The Federal Bureau of Investigation is investigating more than 2,800 mortgage fraud cases.

FDIC, SEC DEEPLY INVOLVED

Both Bair and Schapiro are the leaders of agencies that were deeply involved in the run-up to the crisis that peaked in late 2008 after the collapse of former investment banking giant Lehman Brothers.

Bair made waves this week with an FDIC proposal to tie banker pay to deposit insurance fees. The idea, opposed by other bank regulators, calls for banks with risky compensation schemes to pay higher levels of deposit insurance premiums.

It reflects Bair's readiness to experiment with using the FDIC's policy levers to influence bank behavior in ways that transcend the agency's main job of insuring deposits.

Bair was an early critic of subprime mortgage market excesses that helped inflate a historic housing price bubble well into 2007. When it broke, the aftershocks paralyzed capital markets and panicked the Bush administration.

Multibillion-dollar taxpayer bailouts and the deepest recession since the 1930s followed, saddling President Barack Obama with profound economic challenges and a political backlash that is still far from over.

The commission, chaired by former California State Treasurer Phil Angelides, is beginning its work amid rising public fury over the crisis, its aftermath and what to do to prevent something like it from happening again.

We have a lot of digging to do, and I believe our work will illuminate what happened, Angelides said after Wednesday's session.
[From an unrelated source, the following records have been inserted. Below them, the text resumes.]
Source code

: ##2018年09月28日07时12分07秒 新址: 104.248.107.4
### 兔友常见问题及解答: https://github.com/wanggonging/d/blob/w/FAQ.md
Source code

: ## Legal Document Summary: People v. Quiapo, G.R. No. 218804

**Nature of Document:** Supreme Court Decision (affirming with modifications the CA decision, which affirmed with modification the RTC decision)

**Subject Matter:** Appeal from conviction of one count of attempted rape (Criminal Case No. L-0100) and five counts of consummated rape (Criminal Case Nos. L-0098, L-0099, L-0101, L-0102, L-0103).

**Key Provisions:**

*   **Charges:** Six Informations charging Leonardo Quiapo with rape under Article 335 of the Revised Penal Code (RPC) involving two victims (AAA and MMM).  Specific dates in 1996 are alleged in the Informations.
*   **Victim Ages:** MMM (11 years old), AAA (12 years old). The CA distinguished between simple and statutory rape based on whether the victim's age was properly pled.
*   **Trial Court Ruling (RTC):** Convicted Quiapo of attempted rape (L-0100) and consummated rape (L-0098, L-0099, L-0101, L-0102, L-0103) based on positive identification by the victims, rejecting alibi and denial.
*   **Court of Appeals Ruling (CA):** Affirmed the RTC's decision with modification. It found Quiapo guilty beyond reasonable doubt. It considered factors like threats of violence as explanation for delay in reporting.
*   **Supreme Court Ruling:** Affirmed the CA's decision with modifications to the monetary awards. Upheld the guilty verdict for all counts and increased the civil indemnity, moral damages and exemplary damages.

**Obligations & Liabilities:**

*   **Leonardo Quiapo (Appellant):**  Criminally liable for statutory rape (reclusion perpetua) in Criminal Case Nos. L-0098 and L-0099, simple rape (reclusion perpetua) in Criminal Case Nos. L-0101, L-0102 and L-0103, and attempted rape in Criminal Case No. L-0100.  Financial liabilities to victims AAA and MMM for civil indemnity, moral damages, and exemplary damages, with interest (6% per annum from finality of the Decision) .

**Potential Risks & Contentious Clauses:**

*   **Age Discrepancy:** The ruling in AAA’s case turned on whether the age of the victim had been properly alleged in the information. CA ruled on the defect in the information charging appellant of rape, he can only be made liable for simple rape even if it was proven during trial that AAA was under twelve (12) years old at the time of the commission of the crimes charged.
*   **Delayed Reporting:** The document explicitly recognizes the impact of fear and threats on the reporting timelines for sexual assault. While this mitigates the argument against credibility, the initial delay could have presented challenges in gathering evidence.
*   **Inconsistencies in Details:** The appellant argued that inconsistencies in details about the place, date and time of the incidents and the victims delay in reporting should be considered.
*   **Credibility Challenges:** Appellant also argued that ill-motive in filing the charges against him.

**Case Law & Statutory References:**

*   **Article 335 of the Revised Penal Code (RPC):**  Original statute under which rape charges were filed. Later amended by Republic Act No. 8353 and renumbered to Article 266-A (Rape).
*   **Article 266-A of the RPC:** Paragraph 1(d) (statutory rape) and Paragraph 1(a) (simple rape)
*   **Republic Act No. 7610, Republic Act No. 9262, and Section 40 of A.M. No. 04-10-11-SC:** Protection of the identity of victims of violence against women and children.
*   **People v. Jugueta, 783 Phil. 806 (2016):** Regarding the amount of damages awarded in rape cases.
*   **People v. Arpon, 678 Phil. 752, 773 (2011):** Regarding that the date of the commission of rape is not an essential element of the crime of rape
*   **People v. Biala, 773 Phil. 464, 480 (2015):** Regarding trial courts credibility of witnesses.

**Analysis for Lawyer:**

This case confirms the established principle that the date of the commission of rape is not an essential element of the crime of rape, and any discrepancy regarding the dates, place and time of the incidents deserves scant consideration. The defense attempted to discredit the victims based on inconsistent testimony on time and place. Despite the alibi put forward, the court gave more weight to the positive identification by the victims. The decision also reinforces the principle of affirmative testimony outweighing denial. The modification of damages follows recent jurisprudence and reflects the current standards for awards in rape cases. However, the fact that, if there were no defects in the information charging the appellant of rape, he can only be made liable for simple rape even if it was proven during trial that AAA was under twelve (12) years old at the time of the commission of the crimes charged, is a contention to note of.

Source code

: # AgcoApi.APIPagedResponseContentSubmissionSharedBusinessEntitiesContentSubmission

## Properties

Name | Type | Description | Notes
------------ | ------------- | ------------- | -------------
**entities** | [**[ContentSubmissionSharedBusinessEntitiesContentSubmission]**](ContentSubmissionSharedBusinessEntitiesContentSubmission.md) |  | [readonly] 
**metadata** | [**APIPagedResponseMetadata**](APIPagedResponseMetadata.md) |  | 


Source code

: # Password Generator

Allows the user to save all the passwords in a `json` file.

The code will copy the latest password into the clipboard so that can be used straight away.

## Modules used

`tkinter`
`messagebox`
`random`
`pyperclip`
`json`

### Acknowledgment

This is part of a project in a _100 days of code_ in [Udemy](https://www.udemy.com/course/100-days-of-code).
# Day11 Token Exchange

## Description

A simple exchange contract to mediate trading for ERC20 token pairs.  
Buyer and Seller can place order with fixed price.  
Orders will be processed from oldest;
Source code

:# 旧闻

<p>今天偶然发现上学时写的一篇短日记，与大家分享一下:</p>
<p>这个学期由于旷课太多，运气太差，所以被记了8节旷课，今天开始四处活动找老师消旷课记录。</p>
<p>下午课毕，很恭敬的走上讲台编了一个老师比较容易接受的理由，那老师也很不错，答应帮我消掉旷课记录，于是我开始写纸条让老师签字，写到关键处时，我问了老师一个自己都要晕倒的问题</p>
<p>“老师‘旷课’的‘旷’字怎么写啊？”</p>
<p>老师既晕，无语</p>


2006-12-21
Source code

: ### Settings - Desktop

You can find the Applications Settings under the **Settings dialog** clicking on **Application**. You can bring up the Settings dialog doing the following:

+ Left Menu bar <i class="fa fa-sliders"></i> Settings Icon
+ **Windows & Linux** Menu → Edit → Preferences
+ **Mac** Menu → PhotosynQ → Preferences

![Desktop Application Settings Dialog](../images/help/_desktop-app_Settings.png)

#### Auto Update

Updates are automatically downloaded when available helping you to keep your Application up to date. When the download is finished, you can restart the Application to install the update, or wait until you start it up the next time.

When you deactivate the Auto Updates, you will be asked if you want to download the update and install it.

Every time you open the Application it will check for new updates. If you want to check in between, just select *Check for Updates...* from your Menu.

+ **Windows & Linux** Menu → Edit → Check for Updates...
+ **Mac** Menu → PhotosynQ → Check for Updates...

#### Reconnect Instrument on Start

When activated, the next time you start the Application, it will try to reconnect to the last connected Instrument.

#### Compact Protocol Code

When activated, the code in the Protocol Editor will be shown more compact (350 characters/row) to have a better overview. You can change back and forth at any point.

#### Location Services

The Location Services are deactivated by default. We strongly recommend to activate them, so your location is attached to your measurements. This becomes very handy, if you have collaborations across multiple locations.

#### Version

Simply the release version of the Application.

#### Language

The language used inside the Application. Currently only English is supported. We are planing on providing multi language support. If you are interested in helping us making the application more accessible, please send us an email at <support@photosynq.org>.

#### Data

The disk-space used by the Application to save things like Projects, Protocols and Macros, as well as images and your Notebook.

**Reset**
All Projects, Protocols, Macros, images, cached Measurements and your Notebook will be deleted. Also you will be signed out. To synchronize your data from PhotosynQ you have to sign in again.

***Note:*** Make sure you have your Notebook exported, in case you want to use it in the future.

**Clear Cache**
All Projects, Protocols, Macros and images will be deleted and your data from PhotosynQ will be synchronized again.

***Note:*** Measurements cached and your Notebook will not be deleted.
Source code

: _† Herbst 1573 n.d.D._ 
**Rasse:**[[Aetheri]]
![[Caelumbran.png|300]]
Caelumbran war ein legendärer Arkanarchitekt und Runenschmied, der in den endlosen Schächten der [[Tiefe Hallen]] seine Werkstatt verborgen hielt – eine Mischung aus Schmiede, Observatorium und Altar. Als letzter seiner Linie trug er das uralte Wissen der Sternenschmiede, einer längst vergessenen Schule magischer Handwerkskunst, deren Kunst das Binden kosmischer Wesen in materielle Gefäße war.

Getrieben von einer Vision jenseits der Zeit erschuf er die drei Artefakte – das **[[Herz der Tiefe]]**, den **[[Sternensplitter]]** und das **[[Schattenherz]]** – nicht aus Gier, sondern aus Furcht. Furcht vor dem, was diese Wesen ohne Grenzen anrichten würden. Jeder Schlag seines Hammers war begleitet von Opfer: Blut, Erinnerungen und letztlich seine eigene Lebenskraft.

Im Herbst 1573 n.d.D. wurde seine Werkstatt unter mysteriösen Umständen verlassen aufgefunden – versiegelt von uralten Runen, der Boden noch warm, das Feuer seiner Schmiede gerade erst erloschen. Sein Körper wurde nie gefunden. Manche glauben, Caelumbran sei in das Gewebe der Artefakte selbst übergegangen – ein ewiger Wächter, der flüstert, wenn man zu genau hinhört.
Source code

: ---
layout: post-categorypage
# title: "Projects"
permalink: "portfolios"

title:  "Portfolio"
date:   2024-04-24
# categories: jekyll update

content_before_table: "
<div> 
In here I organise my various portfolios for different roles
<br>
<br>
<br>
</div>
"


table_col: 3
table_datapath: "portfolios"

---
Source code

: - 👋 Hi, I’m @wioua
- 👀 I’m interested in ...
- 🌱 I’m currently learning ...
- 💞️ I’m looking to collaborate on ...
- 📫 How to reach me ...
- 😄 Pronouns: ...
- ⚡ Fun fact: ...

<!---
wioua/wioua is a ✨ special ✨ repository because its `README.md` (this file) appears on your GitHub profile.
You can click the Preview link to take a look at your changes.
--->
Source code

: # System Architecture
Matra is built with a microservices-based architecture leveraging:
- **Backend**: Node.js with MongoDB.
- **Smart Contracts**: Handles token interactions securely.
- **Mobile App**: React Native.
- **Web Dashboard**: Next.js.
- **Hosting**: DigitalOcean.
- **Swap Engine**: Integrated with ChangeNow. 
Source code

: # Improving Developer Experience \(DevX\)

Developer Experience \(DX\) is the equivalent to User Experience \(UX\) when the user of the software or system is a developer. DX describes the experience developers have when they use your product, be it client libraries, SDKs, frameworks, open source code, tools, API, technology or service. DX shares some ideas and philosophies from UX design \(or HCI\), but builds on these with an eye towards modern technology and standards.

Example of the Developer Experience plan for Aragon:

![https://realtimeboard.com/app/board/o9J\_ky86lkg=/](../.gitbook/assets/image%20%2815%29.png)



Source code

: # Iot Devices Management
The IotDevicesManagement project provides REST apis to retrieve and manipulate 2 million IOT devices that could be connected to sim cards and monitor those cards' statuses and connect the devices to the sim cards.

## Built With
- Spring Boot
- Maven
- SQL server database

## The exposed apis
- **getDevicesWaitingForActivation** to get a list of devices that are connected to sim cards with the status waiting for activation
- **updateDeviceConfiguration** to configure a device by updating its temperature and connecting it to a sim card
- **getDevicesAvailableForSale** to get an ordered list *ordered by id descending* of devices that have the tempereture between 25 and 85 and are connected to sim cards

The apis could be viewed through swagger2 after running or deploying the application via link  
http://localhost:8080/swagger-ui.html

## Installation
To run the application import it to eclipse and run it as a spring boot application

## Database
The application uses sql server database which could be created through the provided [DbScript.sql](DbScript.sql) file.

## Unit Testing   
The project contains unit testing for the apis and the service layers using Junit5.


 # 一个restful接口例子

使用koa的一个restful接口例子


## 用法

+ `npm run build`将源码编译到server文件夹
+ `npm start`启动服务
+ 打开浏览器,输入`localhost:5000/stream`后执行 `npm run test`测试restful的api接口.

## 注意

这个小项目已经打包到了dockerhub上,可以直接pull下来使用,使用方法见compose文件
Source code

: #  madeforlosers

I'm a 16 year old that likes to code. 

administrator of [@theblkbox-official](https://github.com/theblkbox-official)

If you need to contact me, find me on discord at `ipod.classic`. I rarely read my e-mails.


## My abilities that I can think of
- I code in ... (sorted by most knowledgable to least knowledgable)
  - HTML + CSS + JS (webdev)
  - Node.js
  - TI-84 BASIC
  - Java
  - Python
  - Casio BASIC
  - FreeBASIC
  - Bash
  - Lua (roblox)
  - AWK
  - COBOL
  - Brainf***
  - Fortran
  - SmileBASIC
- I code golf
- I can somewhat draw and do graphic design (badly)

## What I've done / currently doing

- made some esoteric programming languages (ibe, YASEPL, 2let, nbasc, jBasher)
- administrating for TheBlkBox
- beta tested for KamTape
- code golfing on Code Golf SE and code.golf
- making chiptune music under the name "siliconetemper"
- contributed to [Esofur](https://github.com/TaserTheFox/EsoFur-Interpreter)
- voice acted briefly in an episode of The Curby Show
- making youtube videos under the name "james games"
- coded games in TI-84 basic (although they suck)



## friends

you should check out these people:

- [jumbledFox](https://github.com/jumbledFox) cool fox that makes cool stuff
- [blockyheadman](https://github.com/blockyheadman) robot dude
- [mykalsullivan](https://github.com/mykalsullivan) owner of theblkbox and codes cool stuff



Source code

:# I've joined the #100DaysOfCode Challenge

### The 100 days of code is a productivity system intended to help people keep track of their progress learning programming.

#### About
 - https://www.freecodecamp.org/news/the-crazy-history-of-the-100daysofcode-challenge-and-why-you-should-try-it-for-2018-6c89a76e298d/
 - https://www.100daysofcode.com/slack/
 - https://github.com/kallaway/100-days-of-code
It will be the last and best chance for the American people to examine these issues.

Also slated to testify on Thursday were law enforcement officials from Illinois, Colorado, Texas and Florida.

PECORA PANEL A MODEL

The Angelides panel is modeled after the Pecora Commission, which probed the 1929 Wall Street crash. Its findings helped lead to the creation of the SEC and other reforms. Whether the new commission will be as substantive remains to be seen.

Its work coincides with efforts in Congress to overhaul financial regulation, a process now more than a year old and in which Bair has emerged as a key innovator.

The House of Representatives last month approved a sweeping reform bill over the objections of Republicans and lobbyists for banks.

The Senate Banking Committee is in sensitive negotiations over its own bill. Analysts expect the Senate will act on a final measure in the coming months.

By summer, a compromise House-Senate bill could reach President Barack Obama, who has been pushing Congress for months to complete its work.